Letter from The Rt. Rev. Matthew Cowden Bishop of West Virginia Regarding Vaccinations

November 13, 2025

Dear Friends in West Virginia,

 

Vaccination is one of the most effective tools we have to protect one another—especially the most vulnerable among us: our elderly, those with compromised immune systems, those in rural settings with limited access to health care, and, most especially, our children. When we choose to be vaccinated (or to support policies that help others be vaccinated), we not only protect ourselves: we protect our neighbors, our friends, our communities.

I recognize that this topic brings strong feelings and that many faithful West Virginians have questions, fears, or hesitations. There may be medical contraindications, past experiences of harm, or cultural and historical wounds that warrant attentive listening, compassion, and discernment. This is not about judgment; supporting vaccinations is about care, about community, about our faithful witness.

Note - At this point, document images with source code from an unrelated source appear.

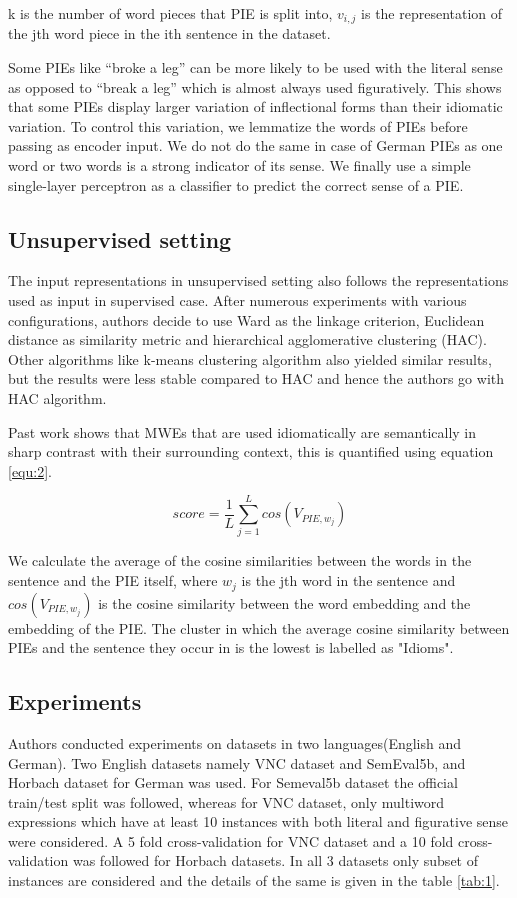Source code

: \documentclass[11pt,a4paper]{article}
\begin{document}
k is the number of word pieces that PIE is split into, $v_{i,j}$ is the representation of the jth word piece in the ith sentence in the dataset.

Some PIEs like “broke a leg” can be more likely to be used with the literal sense as opposed to “break a leg” which is almost always used figuratively. This shows that some PIEs display larger variation of inflectional forms than their idiomatic variation. To control this variation, we lemmatize the words of PIEs before passing as encoder input. 
We do not do the same in case of German PIEs as one word or two words is a strong indicator of its sense. We finally use a simple single-layer perceptron as a classifier to predict the correct sense of a PIE.

\subsection{Unsupervised setting}

The input representations in unsupervised setting also follows the representations used as input in supervised case. After numerous experiments with various configurations, authors decide to use Ward as the linkage criterion, Euclidean distance as similarity metric and hierarchical agglomerative clustering (HAC). Other algorithms like k-means clustering algorithm also yielded similar results, but the results were less stable compared to HAC and hence the authors go with HAC algorithm.

Past work shows that MWEs that are used idiomatically are semantically in sharp contrast with their surrounding context, this is quantified using equation \ref{equ:2}.

\begin{equation}
  \label{equ:2}
  score =\frac{1}{L}\sum_{j=1}^{L} cos(V_{PIE, w_j})
\end{equation}

We calculate the average of the cosine similarities between the words in the sentence and the PIE itself, where $w_j$ is the jth word in the sentence and $cos(V_{PIE,w_j})$ is the cosine similarity between the word embedding and the embedding of the PIE. The cluster in which the average cosine similarity between PIEs and the sentence they occur in is the lowest is labelled as "Idioms".
\subsection{Experiments}

Authors conducted experiments on datasets in two languages(English and German). Two English datasets namely VNC dataset and SemEval5b, and Horbach dataset for German was used. For Semeval5b dataset the official train/test split was followed, whereas for VNC dataset, only multiword expressions which have at least 10 instances with both literal and figurative sense were considered. A 5 fold cross-validation for VNC dataset and a 10 fold cross-validation was followed for Horbach datasets. In all 3 datasets only subset of instances are considered and the details of the same is given in the table \ref{tab:1}. 
\end{document}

Today I am concerned that if West Virginia were to weaken or roll back our current laws that require or support vaccination and immunization, especially for our school children, we will put at risk those who depend on the community’s action for their safety. Undoing existing vaccine laws risks the resurgence of diseases that we have long kept at bay—measles, mumps, whooping cough, and others. These diseases once ravaged families, parishes, and communities. I fear our current shifting attitudes around vaccines may be due to having several generations without the specter of these once common diseases among us. We have forgotten the time before the current good communal health that we now enjoy, brought about in large part due to former generations of vaccinations.

In The Episcopal Church we hold that faith and reason go hand in hand, that scientific knowledge and medical evidence are gifts of God through human inquiry. For this reason, we urge all our members to adhere to science-based medical practices and to seek and follow the guidance of trained medical professionals. As such, we do not recognize a valid claim of theological or religious exemption from vaccination for our members.

In 2019, I served on our denomination’s Executive Council, which spoke to The Episcopal Church’s position regarding vaccines. Speaking for the Church, we said, “the proper and responsible use of vaccines is a duty not only to our own selves and families but to our communities. Choosing to not vaccinate, when it is medically safe, threatens the lives of others.” We also urged that Church members advocate “for stronger vaccination mandates informed by epidemiological evidence and scientific research.”

When we undermine scientifically informed public-health laws we erode trust in our institutions, in science, and in our communal responsibility to care for one another. Dismantling current laws around vaccinations risks the rupture of the fragile trust that undergirds public health, communal life and our shared witness as the Body of Christ.

I add my voice to other leaders in West Virginia, medical and religious, who urge all current immunization laws and policies to remain in place, especially for safeguarding our children and the most vulnerable among us (Matthew 25:40). We often like to quote that “Mountaineers are Always Free” and seek to promote our individual rights, yet we are strong and free because we are there for one another in times of trial and communal support, drawing on the best information for the care of the whole.

 

In Christ,

The Rt. Rev. Matthew Cowden Bishop of West Virginia

The Rt. Rev. Matthew Cowden

The Rt. Rev Matthew Cowden is the VIII bishop of the Episcopal Diocese of West Virginia.